PDBsum entry 4c0t

Transferase

PDB id: 4c0t

Contents

Protein chain

291 a.a.

PDB id:

4c0t

Name:

Transferase

Title:

Candida albicans pkh kinase domain

Structure:

Likely protein kinase. Chain: a. Synonym: pkb-activating kinase homolog. Engineered: yes

Source:

Candida albicans. Organism_taxid: 237561. Strain: sc5314. Atcc: mya-2876. Expressed in: spodoptera frugiperda. Expression_system_taxid: 7108. Other_details: synthetic gene because candida has non-universal codon usage

Resolution:

3.16Å R-factor: 0.231 R-free: 0.280

Authors:

J.O.Schulze,D.Pastor-Flores,R.M.Biondi

Key ref:

D.Pastor-Flores et al. (2013). PIF-pocket as a target for C. albicans Pkh selective inhibitors. Acs Chem Biol, 8, 2283-2292. PubMed id: 23911092 DOI: 10.1021/cb400452z

Date:

07-Aug-13 Release date: 23-Oct-13

Protein chain

Q5A3P6  (PKH2_CANAL) -  Serine/threonine-protein kinase PKH2 from Candida albicans (strain SC5314 / ATCC MYA-2876)

Seq: 947 a.a.

Struc: 291 a.a.

Enzyme reactions

• Enzyme class: E.C.2.7.11.1 - non-specific serine/threonine protein kinase.
• Reaction:
  1. L-seryl-[protein] + ATP = O-phospho-L-seryl-[protein] + ADP + H⁺
  2. L-threonyl-[protein] + ATP = O-phospho-L-threonyl-[protein] + ADP + H⁺

Molecule diagrams generated from .mol files obtained from the KEGG ftp site

reference

DOI no: 10.1021/cb400452z

Acs Chem Biol 8:2283-2292 (2013)

PubMed id: 23911092

PIF-pocket as a target for C. albicans Pkh selective inhibitors.
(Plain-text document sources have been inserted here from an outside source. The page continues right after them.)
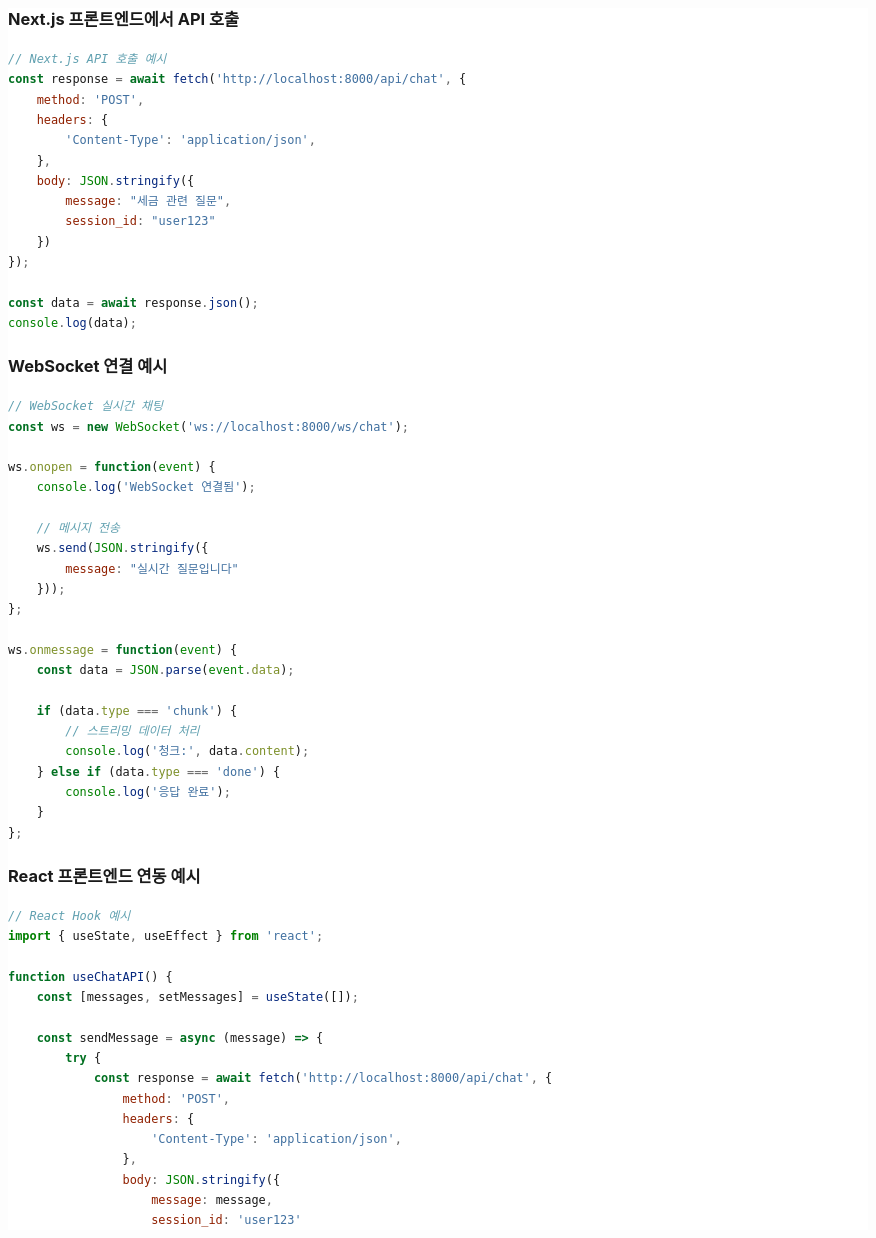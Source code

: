 ### Next.js 프론트엔드에서 API 호출

```javascript
// Next.js API 호출 예시
const response = await fetch('http://localhost:8000/api/chat', {
    method: 'POST',
    headers: {
        'Content-Type': 'application/json',
    },
    body: JSON.stringify({
        message: "세금 관련 질문",
        session_id: "user123"
    })
});

const data = await response.json();
console.log(data);
```

### WebSocket 연결 예시

```javascript
// WebSocket 실시간 채팅
const ws = new WebSocket('ws://localhost:8000/ws/chat');

ws.onopen = function(event) {
    console.log('WebSocket 연결됨');
    
    // 메시지 전송
    ws.send(JSON.stringify({
        message: "실시간 질문입니다"
    }));
};

ws.onmessage = function(event) {
    const data = JSON.parse(event.data);
    
    if (data.type === 'chunk') {
        // 스트리밍 데이터 처리
        console.log('청크:', data.content);
    } else if (data.type === 'done') {
        console.log('응답 완료');
    }
};
```

### React 프론트엔드 연동 예시

```jsx
// React Hook 예시
import { useState, useEffect } from 'react';

function useChatAPI() {
    const [messages, setMessages] = useState([]);
    
    const sendMessage = async (message) => {
        try {
            const response = await fetch('http://localhost:8000/api/chat', {
                method: 'POST',
                headers: {
                    'Content-Type': 'application/json',
                },
                body: JSON.stringify({
                    message: message,
                    session_id: 'user123'
```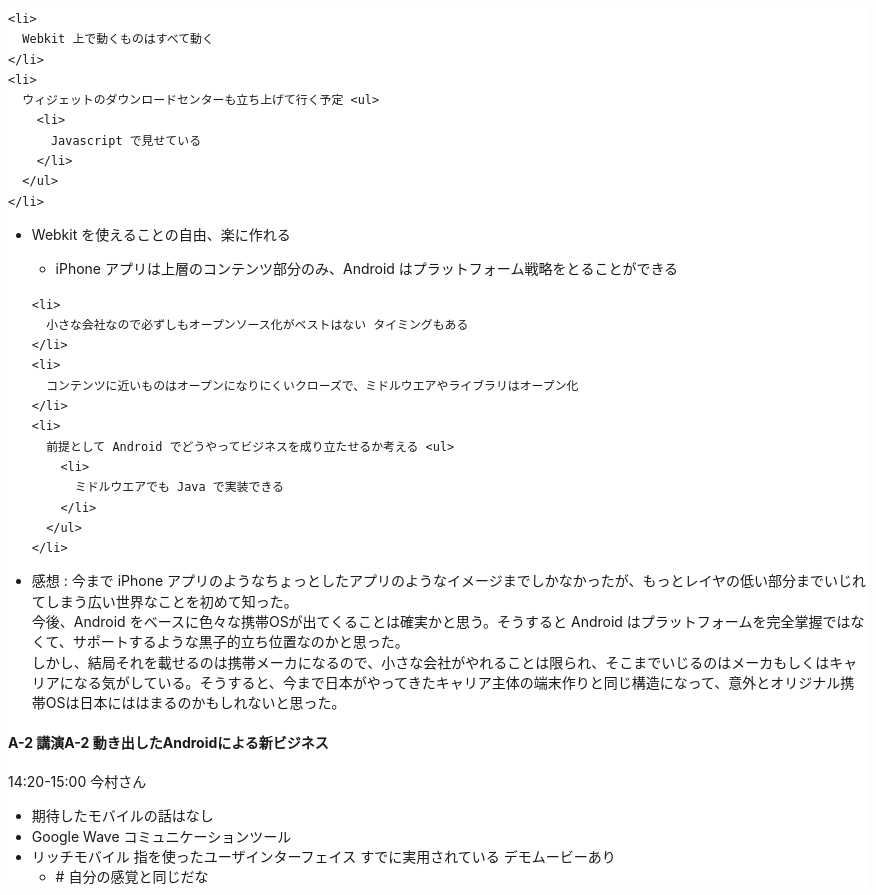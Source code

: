     <li>
      Webkit 上で動くものはすべて動く
    </li>
    <li>
      ウィジェットのダウンロードセンターも立ち上げて行く予定 <ul>
        <li>
          Javascript で見せている
        </li>
      </ul>
    </li>
  </ul>
  
  <ul>
    <li>
      Webkit を使えることの自由、楽に作れる</p> <ul>
        <li>
          iPhone アプリは上層のコンテンツ部分のみ、Android はプラットフォーム戦略をとることができる
        </li>
      </ul>
    </li>
    
    <li>
      小さな会社なので必ずしもオープンソース化がベストはない タイミングもある
    </li>
    <li>
      コンテンツに近いものはオープンになりにくいクローズで、ミドルウエアやライブラリはオープン化
    </li>
    <li>
      前提として Android でどうやってビジネスを成り立たせるか考える <ul>
        <li>
          ミドルウエアでも Java で実装できる
        </li>
      </ul>
    </li>
  </ul>
  
  <ul>
    <li>
      感想&#160;: 今まで iPhone アプリのようなちょっとしたアプリのようなイメージまでしかなかったが、もっとレイヤの低い部分までいじれてしまう広い世界なことを初めて知った。<br />今後、Android をベースに色々な携帯OSが出てくることは確実かと思う。そうすると Android はプラットフォームを完全掌握ではなくて、サポートするような黒子的立ち位置なのかと思った。<br />しかし、結局それを載せるのは携帯メーカになるので、小さな会社がやれることは限られ、そこまでいじるのはメーカもしくはキャリアになる気がしている。そうすると、今まで日本がやってきたキャリア主体の端末作りと同じ構造になって、意外とオリジナル携帯OSは日本にははまるのかもしれないと思った。
    </li>
  </ul>
  
  <h4>
    A-2 講演A-2 動き出したAndroidによる新ビジネス
  </h4>
  
  <p>
    14:20-15:00 今村さん
  </p>
  
  <ul>
    <li>
      期待したモバイルの話はなし
    </li>
    <li>
      Google Wave コミュニケーションツール
    </li>
    <li>
      リッチモバイル 指を使ったユーザインターフェイス すでに実用されている デモムービーあり <ul>
        <li>
          # 自分の感覚と同じだな
        </li>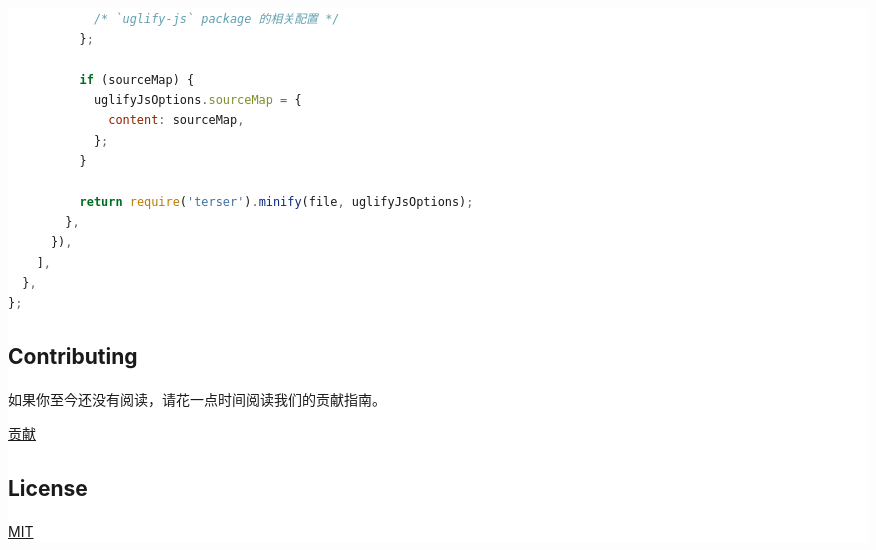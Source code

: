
 ```js
            /* `uglify-js` package 的相关配置 */
          };

          if (sourceMap) {
            uglifyJsOptions.sourceMap = {
              content: sourceMap,
            };
          }

          return require('terser').minify(file, uglifyJsOptions);
        },
      }),
    ],
  },
};
```

## Contributing

如果你至今还没有阅读，请花一点时间阅读我们的贡献指南。

[贡献](https://github.com/webpack-contrib/uglifyjs-webpack-plugin/blob/master/.github/CONTRIBUTING.md)

## License

[MIT](https://github.com/webpack-contrib/uglifyjs-webpack-plugin/blob/master/LICENSE)

[npm]: https://img.shields.io/npm/v/uglifyjs-webpack-plugin.svg
[npm-url]: https://npmjs.com/package/uglifyjs-webpack-plugin
[node]: https://img.shields.io/node/v/uglifyjs-webpack-plugin.svg
[node-url]: https://nodejs.org/
[deps]: https://david-dm.org/webpack-contrib/uglifyjs-webpack-plugin.svg
[deps-url]: https://david-dm.org/webpack-contrib/uglifyjs-webpack-plugin
[tests]: https://dev.azure.com/webpack-contrib/uglifyjs-webpack-plugin/_apis/build/status/webpack-contrib.uglifyjs-webpack-plugin?branchName=master
[tests-url]: https://dev.azure.com/webpack-contrib/uglifyjs-webpack-plugin/_build/latest?definitionId=8&branchName=master
[cover]: https://codecov.io/gh/webpack-contrib/uglifyjs-webpack-plugin/branch/master/graph/badge.svg
[cover-url]: https://codecov.io/gh/webpack-contrib/uglifyjs-webpack-plugin
[chat]: https://img.shields.io/badge/gitter-webpack%2Fwebpack-brightgreen.svg
[chat-url]: https://gitter.im/webpack/webpack
[size]: https://packagephobia.now.sh/badge?p=uglifyjs-webpack-plugin
[size-url]: https://packagephobia.now.sh/result?p=uglifyjs-webpack-plugin
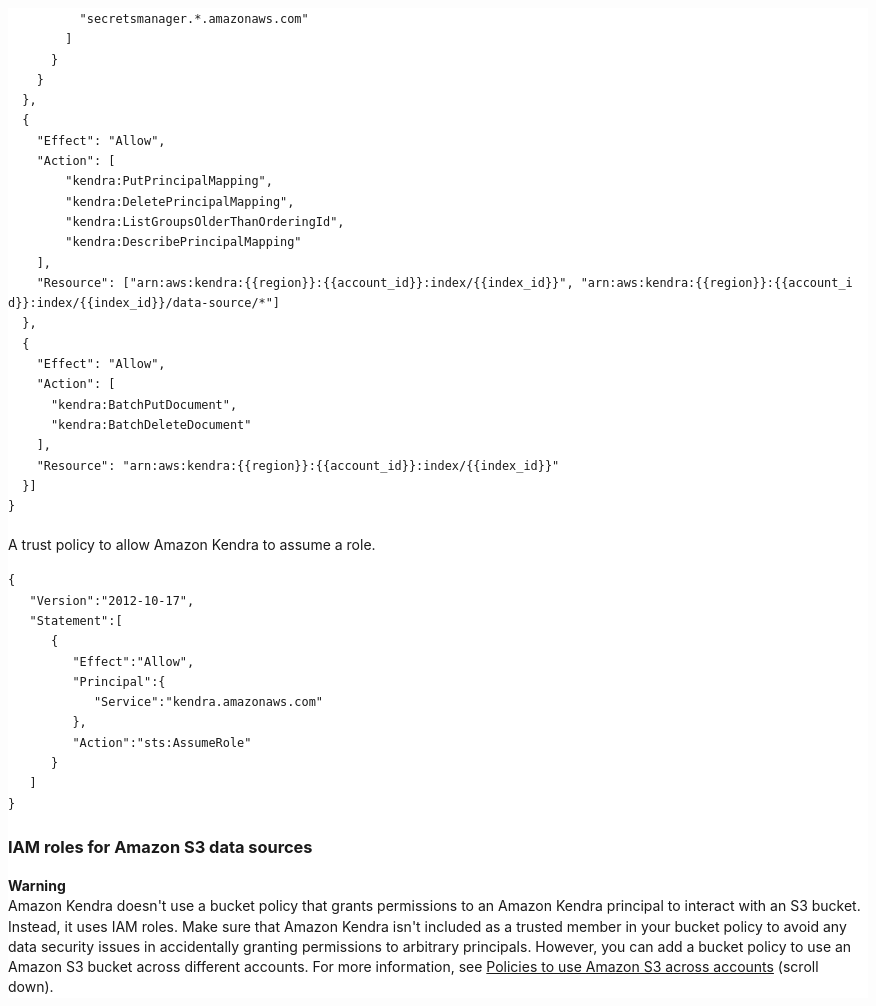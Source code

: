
 ```
          "secretsmanager.*.amazonaws.com"
        ]
      }
    }
  },
  {
    "Effect": "Allow",
    "Action": [
        "kendra:PutPrincipalMapping",
        "kendra:DeletePrincipalMapping",
        "kendra:ListGroupsOlderThanOrderingId",
        "kendra:DescribePrincipalMapping"
    ],
    "Resource": ["arn:aws:kendra:{{region}}:{{account_id}}:index/{{index_id}}", "arn:aws:kendra:{{region}}:{{account_id}}:index/{{index_id}}/data-source/*"]
  },
  {
    "Effect": "Allow",
    "Action": [
      "kendra:BatchPutDocument",
      "kendra:BatchDeleteDocument"
    ],
    "Resource": "arn:aws:kendra:{{region}}:{{account_id}}:index/{{index_id}}"
  }]
}
```

#### <a name="iam-trust-policy-assume-role"></a>

A trust policy to allow Amazon Kendra to assume a role\.

```
{
   "Version":"2012-10-17",
   "Statement":[
      {
         "Effect":"Allow",
         "Principal":{
            "Service":"kendra.amazonaws.com"
         },
         "Action":"sts:AssumeRole"
      }
   ]
}
```

### IAM roles for Amazon S3 data sources<a name="iam-roles-ds-s3"></a>

**Warning**  
Amazon Kendra doesn't use a bucket policy that grants permissions to an Amazon Kendra principal to interact with an S3 bucket\. Instead, it uses IAM roles\. Make sure that Amazon Kendra isn't included as a trusted member in your bucket policy to avoid any data security issues in accidentally granting permissions to arbitrary principals\. However, you can add a bucket policy to use an Amazon S3 bucket across different accounts\. For more information, see [Policies to use Amazon S3 across accounts](#iam-roles-ds-s3-cross-accounts) \(scroll down\)\.
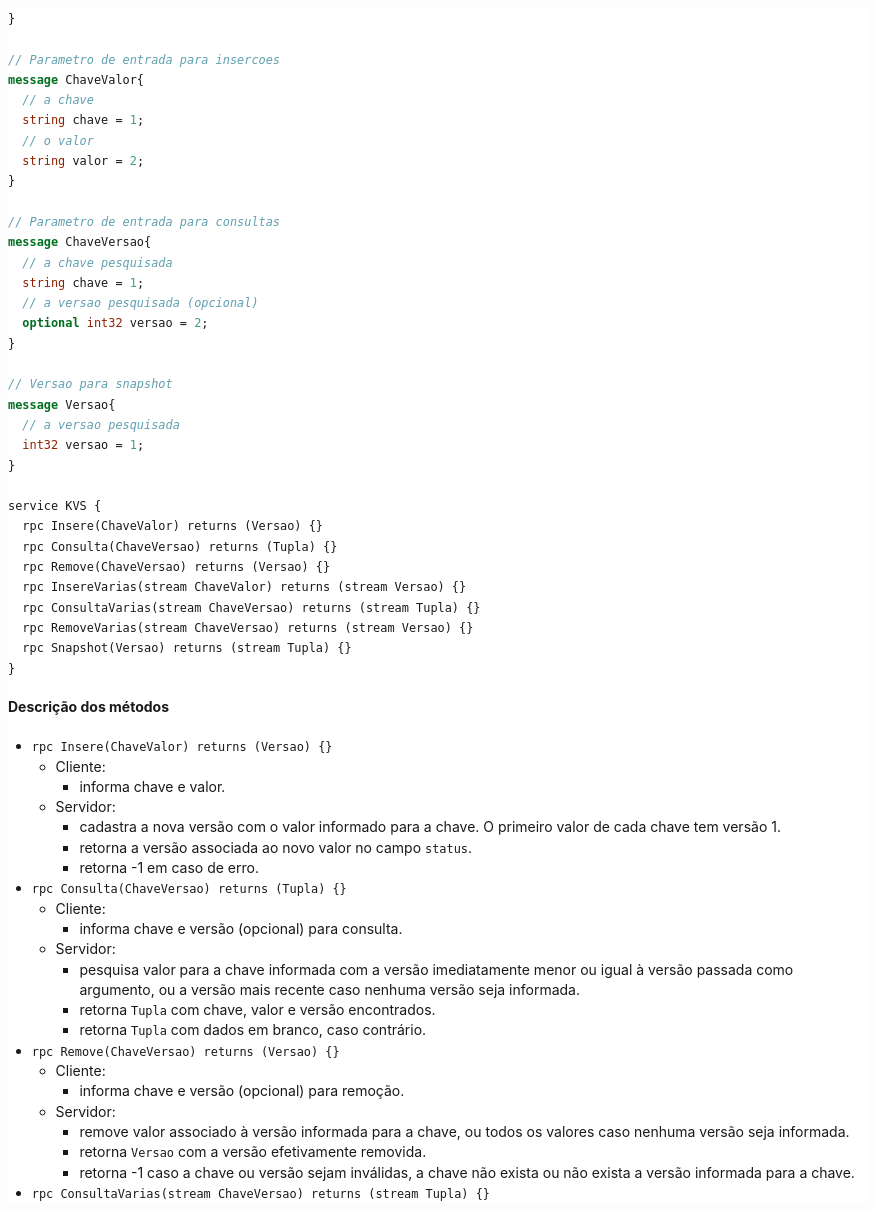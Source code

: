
 ```proto
}

// Parametro de entrada para insercoes
message ChaveValor{
  // a chave
  string chave = 1;
  // o valor
  string valor = 2;
}

// Parametro de entrada para consultas
message ChaveVersao{
  // a chave pesquisada
  string chave = 1;
  // a versao pesquisada (opcional)
  optional int32 versao = 2;
}

// Versao para snapshot
message Versao{
  // a versao pesquisada
  int32 versao = 1;
}

service KVS {
  rpc Insere(ChaveValor) returns (Versao) {}
  rpc Consulta(ChaveVersao) returns (Tupla) {}
  rpc Remove(ChaveVersao) returns (Versao) {}
  rpc InsereVarias(stream ChaveValor) returns (stream Versao) {}
  rpc ConsultaVarias(stream ChaveVersao) returns (stream Tupla) {}
  rpc RemoveVarias(stream ChaveVersao) returns (stream Versao) {}
  rpc Snapshot(Versao) returns (stream Tupla) {}
}
```

#### Descrição dos métodos

- `rpc Insere(ChaveValor) returns (Versao) {}`
  - Cliente:
    - informa chave e valor.
  - Servidor:
    - cadastra a nova versão com o valor informado para a chave. O primeiro valor de cada chave tem versão 1.
    - retorna a versão associada ao novo valor no campo `status`.
    - retorna -1 em caso de erro.
- `rpc Consulta(ChaveVersao) returns (Tupla) {}`
  - Cliente:
    - informa chave e versão (opcional) para consulta.
  - Servidor:
    - pesquisa valor para a chave informada com a versão imediatamente menor ou igual à versão passada como argumento, ou a versão mais recente caso nenhuma versão seja informada.
    - retorna `Tupla` com chave, valor e versão encontrados.
    - retorna `Tupla` com dados em branco, caso contrário.
- `rpc Remove(ChaveVersao) returns (Versao) {}`
  - Cliente:
    - informa chave e versão (opcional) para remoção.
  - Servidor:
    - remove valor associado à versão informada para a chave, ou todos os valores caso nenhuma versão seja informada.
    - retorna `Versao` com a versão efetivamente removida.
    - retorna -1 caso a chave ou versão sejam inválidas, a chave não exista ou não exista a versão informada para a chave.
- `rpc ConsultaVarias(stream ChaveVersao) returns (stream Tupla) {}`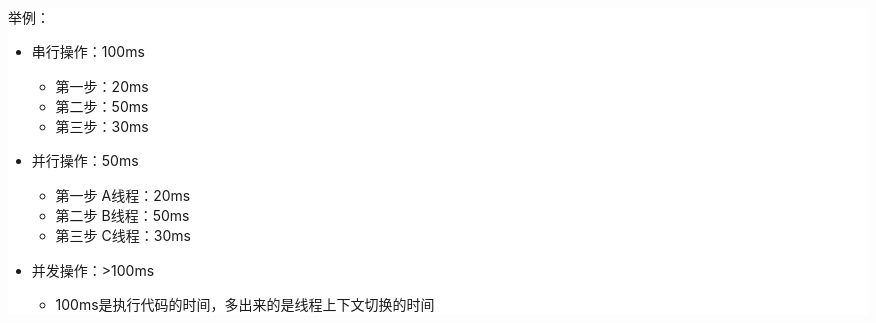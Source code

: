 举例：
- 串行操作：100ms
	- 第一步：20ms
	- 第二步：50ms
	- 第三步：30ms

- 并行操作：50ms
	- 第一步 A线程：20ms
	- 第二步 B线程：50ms
	- 第三步 C线程：30ms

- 并发操作：>100ms
	- 100ms是执行代码的时间，多出来的是线程上下文切换的时间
D.Pastor-Flores, J.O.Schulze, A.Bahí, R.Giacometti, J.Ferrer-Dalmau, S.Passeron, M.Engel, E.Süss, A.Casamayor, R.M.Biondi.

ABSTRACT

The phosphoinositide-dependent protein kinase 1, PDK1, is a master kinase that phosphorylates the activation loop of up to 23 AGC kinases. S. cerevisiae has three PDK1 orthologues, Pkh1-3, which also phosphorylate AGC kinases (e.g., Ypk, Tpk, Pkc1, and Sch9). Pkh1 and 2 are redundant proteins involved in multiple essential cellular functions, including endocytosis and cell wall integrity. Based on similarities with the budding yeast, the Pkh of fungal infectious species was postulated as a novel target for antifungals. Here, we found that depletion of Pkh eventually induces oxidative stress and DNA double-strand breaks, leading to programmed cell death. This finding supports Pkh as an antifungal target since pharmacological inhibition of Pkh would lead to the death of yeast cells, the ultimate goal of antifungals. It was therefore of interest to further investigate the possibility to develop Pkh inhibitors with selectivity for Candida Pkh that would not inhibit the human ortholog. Here, we describe C. albicans Pkh2 biochemically, structurally and by using chemical probes in comparison to human PDK1. We found that a regulatory site on the C. albicans Pkh2 catalytic domain, the PIF-pocket, diverges from human PDK1. Indeed, we identified and characterized PS77, a new small allosteric inhibitor directed to the PIF-pocket, which has increased selectivity for C. albicans Pkh2. Together, our results describe novel features of the biology of Pkh and chemical biology approaches that support the validation of Pkh as a drug target for selective antifungals.